**Activity:** Entries follow. Give back exactly the lines starting at the one containing "- maxCadratHeight" and ending at the one containing "- HwtSquareSize", and no other lines.

Records excerpted from a collection:
==========
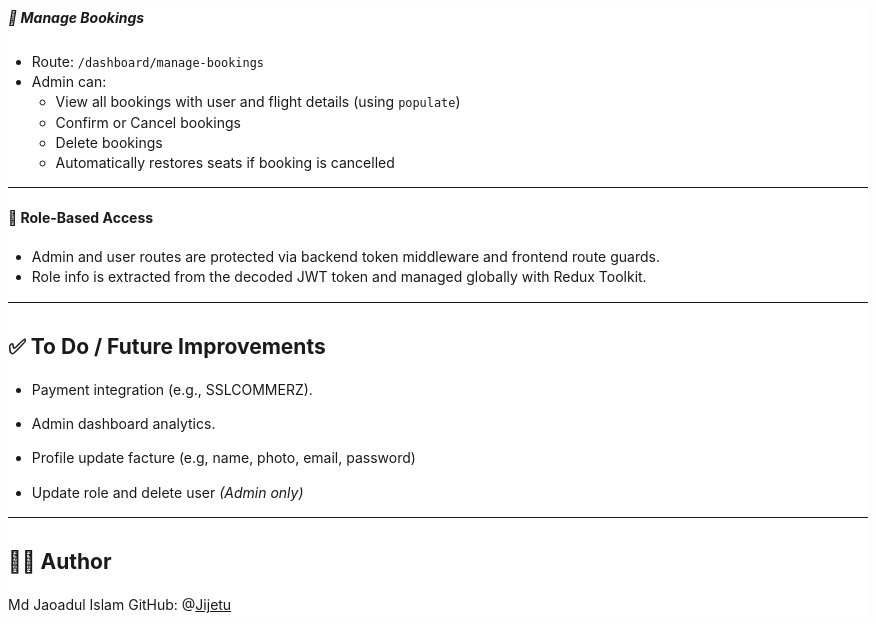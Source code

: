 ##### 📑 Manage Bookings

- Route: `/dashboard/manage-bookings`
- Admin can:
  - View all bookings with user and flight details (using `populate`)
  - Confirm or Cancel bookings
  - Delete bookings
  - Automatically restores seats if booking is cancelled

---

#### 🔐 Role-Based Access

- Admin and user routes are protected via backend token middleware and frontend route guards.
- Role info is extracted from the decoded JWT token and managed globally with Redux Toolkit.

---

## ✅ To Do / Future Improvements

- Payment integration (e.g., SSLCOMMERZ).

- Admin dashboard analytics.

- Profile update facture (e.g, name, photo, email, password)

- Update role and delete user _(Admin only)_

---

## 🧑‍💻 Author

Md Jaoadul Islam
GitHub: @[Jijetu](https://github.com/JiJetu)
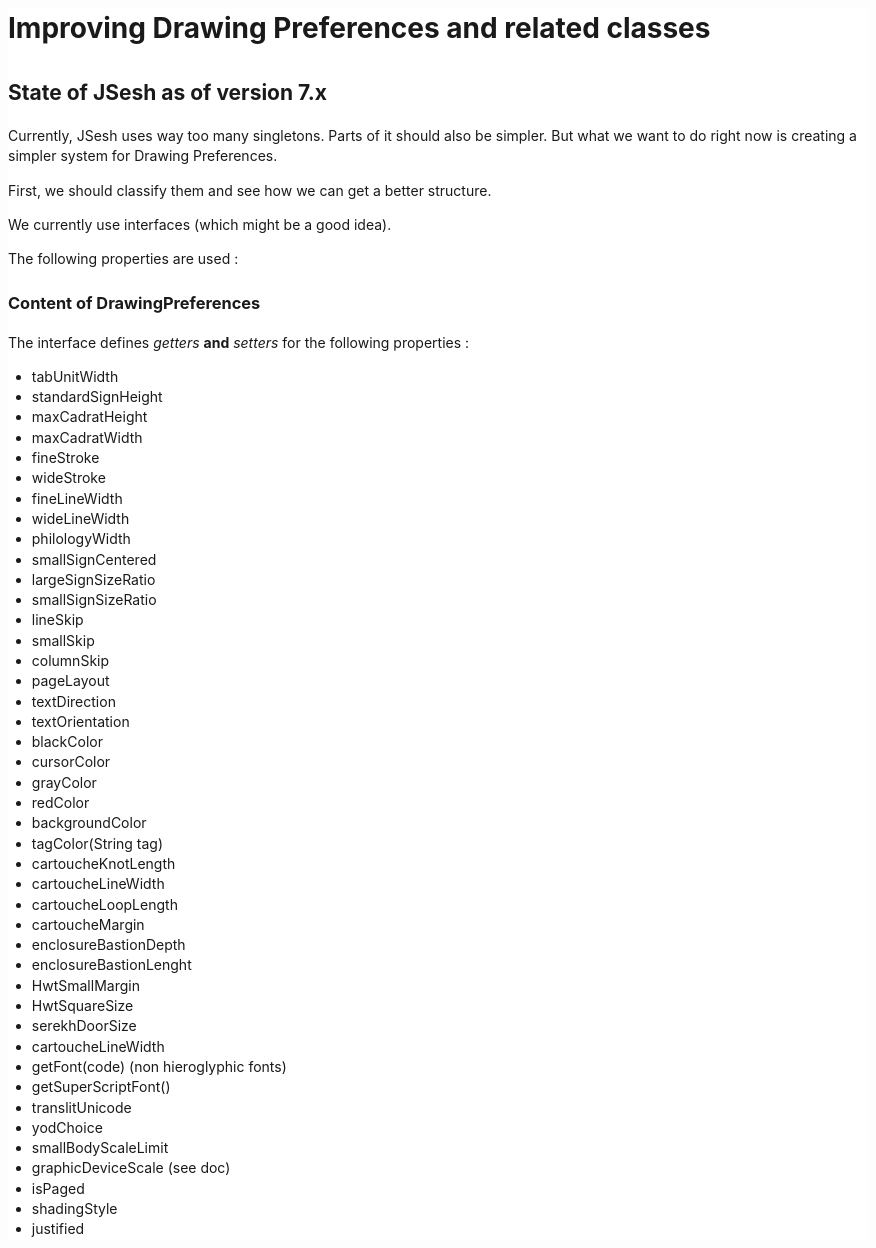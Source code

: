 # Improving Drawing Preferences and related classes


## State of JSesh as of version 7.x

Currently, JSesh uses way too many singletons. Parts of it should also be simpler. 
But what we want to do right now is creating a simpler system for Drawing Preferences.

First, we should classify them and see how we can get a better
structure.

We currently use interfaces (which might be a good idea).

The following properties are used :
### Content of DrawingPreferences

The interface defines *getters* **and** *setters* for the following
properties :

- tabUnitWidth
- standardSignHeight
- maxCadratHeight
- maxCadratWidth
- fineStroke
- wideStroke
- fineLineWidth
- wideLineWidth
- philologyWidth
- smallSignCentered
- largeSignSizeRatio
- smallSignSizeRatio
- lineSkip
- smallSkip
- columnSkip
- pageLayout
- textDirection
- textOrientation
- blackColor
- cursorColor
- grayColor
- redColor
- backgroundColor
- tagColor(String tag)
- cartoucheKnotLength
- cartoucheLineWidth
- cartoucheLoopLength
- cartoucheMargin
- enclosureBastionDepth
- enclosureBastionLenght
- HwtSmallMargin
- HwtSquareSize
- serekhDoorSize
- cartoucheLineWidth
- getFont(code) (non hieroglyphic fonts)
- getSuperScriptFont()
- translitUnicode
- yodChoice
- smallBodyScaleLimit
- graphicDeviceScale (see doc)
- isPaged
- shadingStyle
- justified
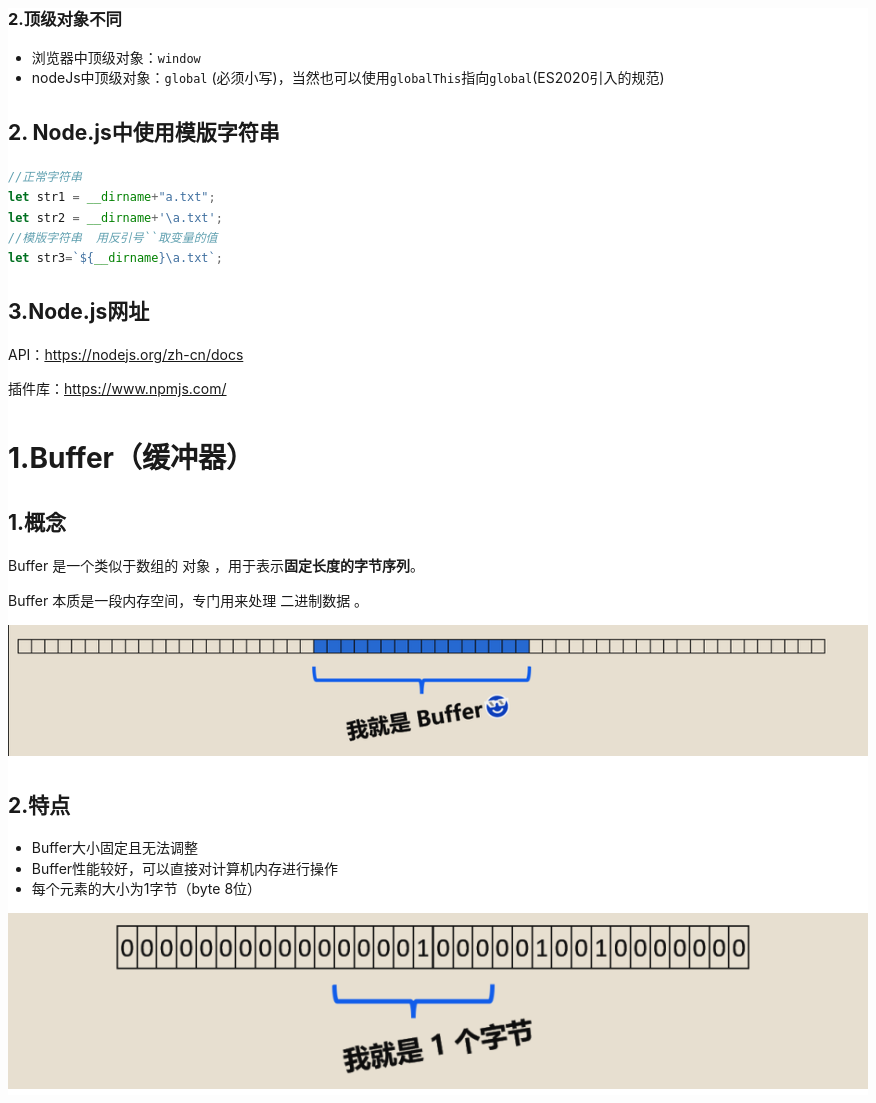 ### 2.顶级对象不同

 + 浏览器中顶级对象：`window`
 + nodeJs中顶级对象：`global` (必须小写)，当然也可以使用`globalThis`指向`global`(ES2020引入的规范)

## 2. Node.js中使用模版字符串

```javascript
//正常字符串
let str1 = __dirname+"a.txt";
let str2 = __dirname+'\a.txt';
//模版字符串  用反引号``取变量的值
let str3=`${__dirname}\a.txt`;
```

## 3.Node.js网址

API：https://nodejs.org/zh-cn/docs

插件库：https://www.npmjs.com/



# 1.Buffer（缓冲器）

## 1.概念 

Buffer 是一个类似于数组的 对象 ，用于表示**固定长度的字节序列**。

Buffer 本质是一段内存空间，专门用来处理 二进制数据 。

![](./_media/image-20230320151735339.png)

## 2.特点

+ Buffer大小固定且无法调整
+ Buffer性能较好，可以直接对计算机内存进行操作
+ 每个元素的大小为1字节（byte 8位）

![](./_media/image-20230320151920914.png)

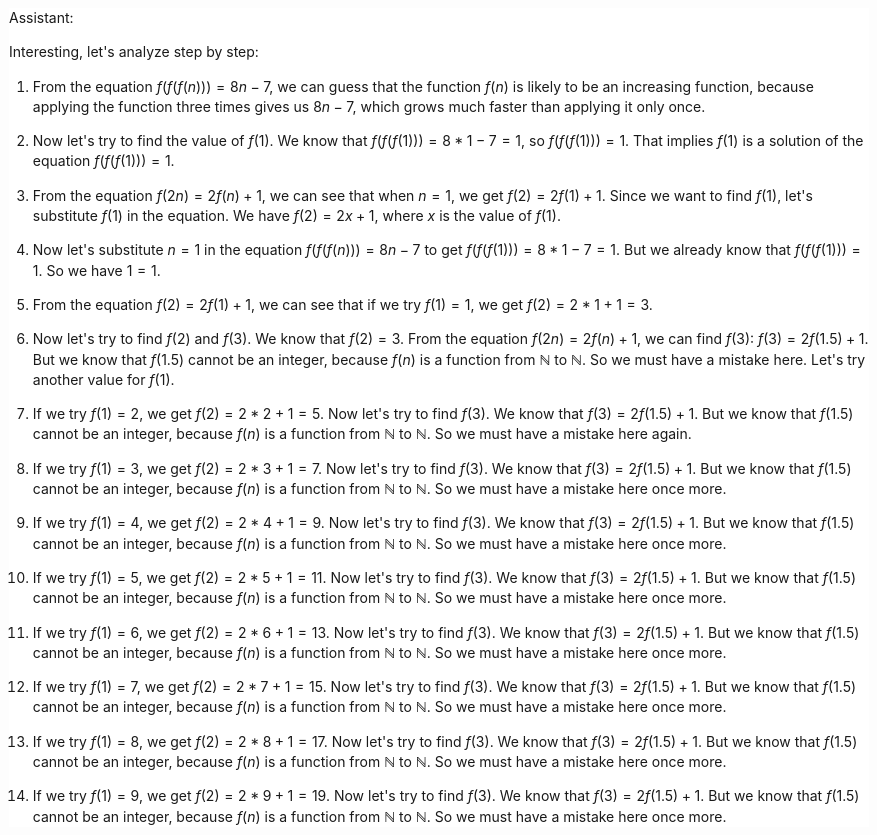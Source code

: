 Assistant: 

Interesting, let's analyze step by step:



1. From the equation $f(f(f(n)))=8n-7$, we can guess that the function $f(n)$ is likely to be an increasing function, because applying the function three times gives us $8n-7$, which grows much faster than applying it only once.

2. Now let's try to find the value of $f(1)$. We know that $f(f(f(1)))=8*1-7=1$, so $f(f(f(1)))=1$. That implies $f(1)$ is a solution of the equation $f(f(f(1)))=1$. 

3. From the equation $f(2n)=2f(n)+1$, we can see that when $n=1$, we get $f(2)=2f(1)+1$. Since we want to find $f(1)$, let's substitute $f(1)$ in the equation. We have $f(2)=2x+1$, where $x$ is the value of $f(1)$.

4. Now let's substitute $n=1$ in the equation $f(f(f(n)))=8n-7$ to get $f(f(f(1)))=8*1-7=1$. But we already know that $f(f(f(1)))=1$. So we have $1=1$.

5. From the equation $f(2)=2f(1)+1$, we can see that if we try $f(1)=1$, we get $f(2)=2*1+1=3$.

6. Now let's try to find $f(2)$ and $f(3)$. We know that $f(2)=3$. From the equation $f(2n)=2f(n)+1$, we can find $f(3)$: $f(3)=2f(1.5)+1$. But we know that $f(1.5)$ cannot be an integer, because $f(n)$ is a function from $\mathbb{N}$ to $\mathbb{N}$. So we must have a mistake here. Let's try another value for $f(1)$.

7. If we try $f(1)=2$, we get $f(2)=2*2+1=5$. Now let's try to find $f(3)$. We know that $f(3)=2f(1.5)+1$. But we know that $f(1.5)$ cannot be an integer, because $f(n)$ is a function from $\mathbb{N}$ to $\mathbb{N}$. So we must have a mistake here again.

8. If we try $f(1)=3$, we get $f(2)=2*3+1=7$. Now let's try to find $f(3)$. We know that $f(3)=2f(1.5)+1$. But we know that $f(1.5)$ cannot be an integer, because $f(n)$ is a function from $\mathbb{N}$ to $\mathbb{N}$. So we must have a mistake here once more.

9. If we try $f(1)=4$, we get $f(2)=2*4+1=9$. Now let's try to find $f(3)$. We know that $f(3)=2f(1.5)+1$. But we know that $f(1.5)$ cannot be an integer, because $f(n)$ is a function from $\mathbb{N}$ to $\mathbb{N}$. So we must have a mistake here once more.

10. If we try $f(1)=5$, we get $f(2)=2*5+1=11$. Now let's try to find $f(3)$. We know that $f(3)=2f(1.5)+1$. But we know that $f(1.5)$ cannot be an integer, because $f(n)$ is a function from $\mathbb{N}$ to $\mathbb{N}$. So we must have a mistake here once more.

11. If we try $f(1)=6$, we get $f(2)=2*6+1=13$. Now let's try to find $f(3)$. We know that $f(3)=2f(1.5)+1$. But we know that $f(1.5)$ cannot be an integer, because $f(n)$ is a function from $\mathbb{N}$ to $\mathbb{N}$. So we must have a mistake here once more.

12. If we try $f(1)=7$, we get $f(2)=2*7+1=15$. Now let's try to find $f(3)$. We know that $f(3)=2f(1.5)+1$. But we know that $f(1.5)$ cannot be an integer, because $f(n)$ is a function from $\mathbb{N}$ to $\mathbb{N}$. So we must have a mistake here once more.

13. If we try $f(1)=8$, we get $f(2)=2*8+1=17$. Now let's try to find $f(3)$. We know that $f(3)=2f(1.5)+1$. But we know that $f(1.5)$ cannot be an integer, because $f(n)$ is a function from $\mathbb{N}$ to $\mathbb{N}$. So we must have a mistake here once more.

14. If we try $f(1)=9$, we get $f(2)=2*9+1=19$. Now let's try to find $f(3)$. We know that $f(3)=2f(1.5)+1$. But we know that $f(1.5)$ cannot be an integer, because $f(n)$ is a function from $\mathbb{N}$ to $\mathbb{N}$. So we must have a mistake here once more.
==========
**Task answer:**
- maxCadratHeight
- maxCadratWidth
- fineStroke
- wideStroke
- fineLineWidth
- wideLineWidth
- philologyWidth
- smallSignCentered
- largeSignSizeRatio
- smallSignSizeRatio
- lineSkip
- smallSkip
- columnSkip
- pageLayout
- textDirection
- textOrientation
- blackColor
- cursorColor
- grayColor
- redColor
- backgroundColor
- tagColor(String tag)
- cartoucheKnotLength
- cartoucheLineWidth
- cartoucheLoopLength
- cartoucheMargin
- enclosureBastionDepth
- enclosureBastionLenght
- HwtSmallMargin
- HwtSquareSize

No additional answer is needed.